About (3): This will inoculate the economy against external supply chain shocks, e.g. war.

The lead time required to set up realistic domestic production will mostly exceed this government's term. Setting up brand new supply chains doesn't happen overnight, does it?

Correct; it doesn't. However,

(1) Tariffs will not affect all commodities in the same class equally, creating a natural price advantage, even at the level of consumers. While not absolute autarky, demand will continue to shift to less externally-dependent goods, which has and will continue to reduce our liability.

(2) Ideally congress would codify the tariffs to prevent that. That said, it seems the first Trump term tariffs did induce production onshoring, despite that uncertainty.

What would it take to change your mind on these tariffs?

> What would it take to change your mind on these tariffs?

If there was a positive outcome? US citizens financially better off in 4 years than they are today?

I don't think most MAGA voters would see it as a win if US was slightly less dependent on imports, but they personally are considerably worse off financially, which seems the likely outcome.
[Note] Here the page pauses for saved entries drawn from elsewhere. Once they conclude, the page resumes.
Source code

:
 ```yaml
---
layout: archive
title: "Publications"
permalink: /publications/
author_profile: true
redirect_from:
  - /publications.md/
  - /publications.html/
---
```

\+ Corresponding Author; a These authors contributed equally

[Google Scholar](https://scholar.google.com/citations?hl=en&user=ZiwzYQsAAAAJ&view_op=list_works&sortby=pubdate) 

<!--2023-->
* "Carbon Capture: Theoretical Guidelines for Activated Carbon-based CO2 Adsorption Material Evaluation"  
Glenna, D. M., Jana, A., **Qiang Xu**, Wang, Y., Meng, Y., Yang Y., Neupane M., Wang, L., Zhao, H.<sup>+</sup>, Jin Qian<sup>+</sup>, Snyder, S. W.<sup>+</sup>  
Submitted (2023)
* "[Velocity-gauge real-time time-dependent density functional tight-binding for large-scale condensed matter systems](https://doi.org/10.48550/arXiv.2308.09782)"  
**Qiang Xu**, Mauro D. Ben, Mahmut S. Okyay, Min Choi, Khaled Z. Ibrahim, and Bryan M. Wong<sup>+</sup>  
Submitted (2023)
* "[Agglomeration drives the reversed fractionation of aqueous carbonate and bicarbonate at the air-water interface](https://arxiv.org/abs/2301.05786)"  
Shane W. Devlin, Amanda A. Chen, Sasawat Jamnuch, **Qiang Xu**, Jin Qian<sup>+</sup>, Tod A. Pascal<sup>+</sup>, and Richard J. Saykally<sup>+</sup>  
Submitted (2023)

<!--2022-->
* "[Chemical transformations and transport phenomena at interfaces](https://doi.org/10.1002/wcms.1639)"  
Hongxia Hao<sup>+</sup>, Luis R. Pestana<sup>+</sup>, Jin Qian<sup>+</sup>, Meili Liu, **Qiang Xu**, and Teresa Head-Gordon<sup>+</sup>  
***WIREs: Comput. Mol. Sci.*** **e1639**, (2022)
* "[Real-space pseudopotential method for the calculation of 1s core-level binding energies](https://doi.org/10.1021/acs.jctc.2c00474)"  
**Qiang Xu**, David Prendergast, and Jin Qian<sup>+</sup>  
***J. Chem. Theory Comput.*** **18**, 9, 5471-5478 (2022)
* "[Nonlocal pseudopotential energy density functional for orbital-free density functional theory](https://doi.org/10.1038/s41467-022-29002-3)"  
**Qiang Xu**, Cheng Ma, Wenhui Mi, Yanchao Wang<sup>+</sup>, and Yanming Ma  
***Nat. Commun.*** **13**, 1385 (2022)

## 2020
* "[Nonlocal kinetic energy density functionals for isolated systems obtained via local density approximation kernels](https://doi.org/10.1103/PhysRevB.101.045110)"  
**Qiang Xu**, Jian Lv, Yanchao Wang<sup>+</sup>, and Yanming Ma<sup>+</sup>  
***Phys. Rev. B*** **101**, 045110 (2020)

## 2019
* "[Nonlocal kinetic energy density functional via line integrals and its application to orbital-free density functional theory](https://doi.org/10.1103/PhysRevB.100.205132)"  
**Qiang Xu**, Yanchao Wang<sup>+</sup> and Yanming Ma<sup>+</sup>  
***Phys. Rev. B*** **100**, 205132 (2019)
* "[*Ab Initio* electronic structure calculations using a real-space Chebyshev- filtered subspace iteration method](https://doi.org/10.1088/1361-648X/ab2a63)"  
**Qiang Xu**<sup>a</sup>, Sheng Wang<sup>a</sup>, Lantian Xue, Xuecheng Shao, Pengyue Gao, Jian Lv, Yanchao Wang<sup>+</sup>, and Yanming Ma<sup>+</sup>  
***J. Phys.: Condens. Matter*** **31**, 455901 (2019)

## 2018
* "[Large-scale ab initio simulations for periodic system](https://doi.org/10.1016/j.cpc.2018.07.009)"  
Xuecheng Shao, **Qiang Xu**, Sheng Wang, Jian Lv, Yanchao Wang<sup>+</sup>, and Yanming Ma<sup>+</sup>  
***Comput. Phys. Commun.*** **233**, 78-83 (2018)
> demand will continue to shift to less externally-dependent goods, which has and will continue to reduce our liability.

The cure for this type of wishful thinking is nothing else but reality itself. Still, it’s not the premise that’s wrong here, but the argument that the US society is capable to make this type of shift. It just isn’t gonna happen.

I don't believe you or share your optimism, but I also don't want to get into an argument about it. I think it's too late to ponder if this is overall good or bad... We'll all find out either way soon enough.
If tariffs will strengthen the economy while everyone else predicts disaster, you've discovered market insight worth billions. The Dow didn't just drop 2,200 points because investors are confused, it dropped because people with serious money and expertise believe these tariffs will damage the economy. If you're right and they're wrong, there's an obvious move: bet against them and get rich.

p.s. Trump did this before in 2018-2019, giving us some hard data about the economic effects of tariffs on modern america that are guiding the economic consensus.

In the long-term. Hence "innoculation"--a prick today to prevent a serious illness tomorrow.

In the grand scheme of things, the market movement we saw in response to these tariffs is dwarfed by the sustained market downturn throughout much of 2022. Fueled by persistent inflation concerns and the FED's aggressive interest rate hikes, the S&P 500 index shed approximately 25% from its peak in January 2022 to its low in October 2022, a far more significant and prolonged decline than a single day's reaction to tariff news.

We recovered from those. We will recover from the short-term effects of these tariffs as our economy begins to price in the risk of external dependency.

This must be one of those multi stage inoculations where the prick keeps coming back.